• **Exercise directions**:
For the entries below, copy exactly the line that contains "Aufgrund den Umständen" through the line that contains "# MIL Examples", both ends included, and exclude all pictures.

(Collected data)
:::
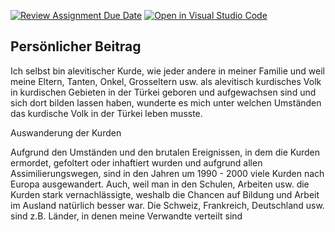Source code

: [![Review Assignment Due Date](https://classroom.github.com/assets/deadline-readme-button-24ddc0f5d75046c5622901739e7c5dd533143b0c8e959d652212380cedb1ea36.svg)](https://classroom.github.com/a/Zl-TekVy)
[![Open in Visual Studio Code](https://classroom.github.com/assets/open-in-vscode-718a45dd9cf7e7f842a935f5ebbe5719a5e09af4491e668f4dbf3b35d5cca122.svg)](https://classroom.github.com/online_ide?assignment_repo_id=11980101&assignment_repo_type=AssignmentRepo)


<h2>Persönlicher Beitrag</h2> 

<span style="cursor: default;">Ich selbst bin alevitischer Kurde, wie jeder andere in meiner Familie und weil meine Eltern, Tanten, Onkel, Grosseltern usw. als alevitisch kurdisches Volk in kurdischen Gebieten in der Türkei geboren und aufgewachsen sind und sich dort bilden lassen haben, wunderte es mich unter welchen Umständen das kurdische Volk in der Türkei leben musste.</span>

Auswanderung der Kurden</a>
  </h3>

Aufgrund den Umständen und den brutalen Ereignissen, in dem die Kurden ermordet, gefoltert oder inhaftiert wurden und aufgrund allen Assimilierungswegen, sind in den Jahren um 1990 - 2000 viele Kurden nach Europa ausgewandert. Auch, weil man in den Schulen, Arbeiten usw. die Kurden stark vernachlässigte, weshalb die Chancen auf Bildung und Arbeit im Ausland natürlich besser war. Die Schweiz, Frankreich, Deutschland usw. sind z.B. Länder, in denen meine Verwandte verteilt sind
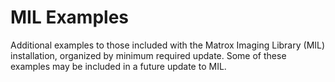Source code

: # MIL Examples
Additional examples to those included with the Matrox Imaging Library (MIL) installation, organized by minimum required update. Some of these examples may be included in a future update to MIL.

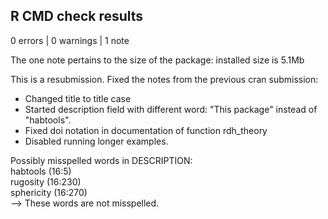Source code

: ## R CMD check results

0 errors | 0 warnings | 1 note

The one note pertains to the size of the package: installed size is  5.1Mb

This is a resubmission. 
Fixed the notes from the previous cran submission:    
- Changed title to title case       
- Started description field with different word: "This package" instead of "habtools".      
- Fixed doi notation in documentation of function rdh_theory       
- Disabled running longer examples.

Possibly misspelled words in DESCRIPTION:   
  habtools (16:5)    
  rugosity (16:230)   
  sphericity (16:270)    
--> These words are not misspelled.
:::
• **Output**:
Aufgrund den Umständen und den brutalen Ereignissen, in dem die Kurden ermordet, gefoltert oder inhaftiert wurden und aufgrund allen Assimilierungswegen, sind in den Jahren um 1990 - 2000 viele Kurden nach Europa ausgewandert. Auch, weil man in den Schulen, Arbeiten usw. die Kurden stark vernachlässigte, weshalb die Chancen auf Bildung und Arbeit im Ausland natürlich besser war. Die Schweiz, Frankreich, Deutschland usw. sind z.B. Länder, in denen meine Verwandte verteilt sind
Source code

: # MIL Examples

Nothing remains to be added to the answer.